◆ **What to do**: Below are entries; copy exactly the lines from the one with "of the prompt (mainly" through the one with "request. In this", both included, and leave out the rest.

Saved data entries
/---
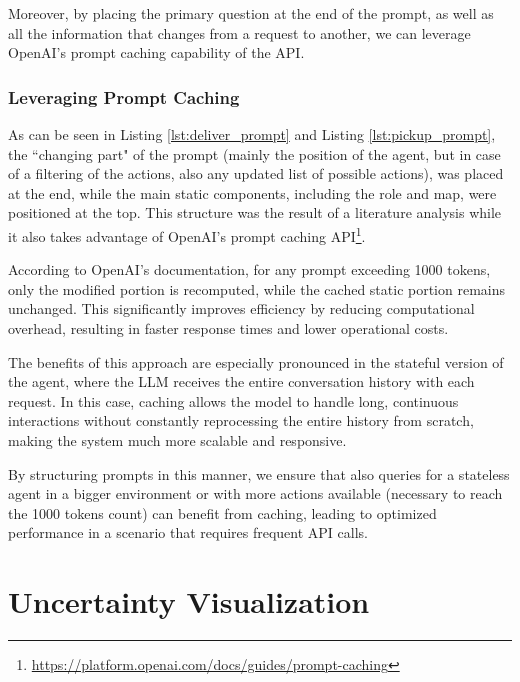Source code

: Moreover, by placing the primary question at the end of the prompt, as well as all
the information that changes from a request to another, we can leverage OpenAI's
prompt caching capability of the API.

\subsubsection{Leveraging Prompt Caching}
\label{ssub:leveraging_prompt_caching} As can be seen in Listing
\ref{lst:deliver_prompt} and Listing \ref{lst:pickup_prompt}, the ``changing part"
of the prompt (mainly the position of the agent, but in case of a filtering of
the actions, also any updated list of possible actions), was placed at the end,
while the main static components, including the role and map, were positioned at
the top. This structure was the result of a literature analysis while it also takes
advantage of OpenAI's prompt caching API\footnote{\url{https://platform.openai.com/docs/guides/prompt-caching}}.

According to OpenAI's documentation, for any prompt exceeding 1000 tokens, only
the modified portion is recomputed, while the cached static portion remains unchanged.
This significantly improves efficiency by reducing computational overhead, resulting
in faster response times and lower operational costs.

The benefits of this approach are especially pronounced in the stateful version of
the agent, where the LLM receives the entire conversation history with each
request. In this case, caching allows the model to handle long, continuous interactions
without constantly reprocessing the entire history from scratch, making the
system much more scalable and responsive.

By structuring prompts in this manner, we ensure that also queries for a stateless
agent in a bigger environment or with more actions available (necessary to reach
the 1000 tokens count) can benefit from caching, leading to optimized
performance in a scenario that requires frequent API calls.

\section{Uncertainty Visualization}
\label{sec:uncertainty_visualization}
\---
◆ **Answer for this exercise**:
of the prompt (mainly the position of the agent, but in case of a filtering of
the actions, also any updated list of possible actions), was placed at the end,
while the main static components, including the role and map, were positioned at
the top. This structure was the result of a literature analysis while it also takes
advantage of OpenAI's prompt caching API\footnote{\url{https://platform.openai.com/docs/guides/prompt-caching}}.

According to OpenAI's documentation, for any prompt exceeding 1000 tokens, only
the modified portion is recomputed, while the cached static portion remains unchanged.
This significantly improves efficiency by reducing computational overhead, resulting
in faster response times and lower operational costs.

The benefits of this approach are especially pronounced in the stateful version of
the agent, where the LLM receives the entire conversation history with each
request. In this case, caching allows the model to handle long, continuous interactions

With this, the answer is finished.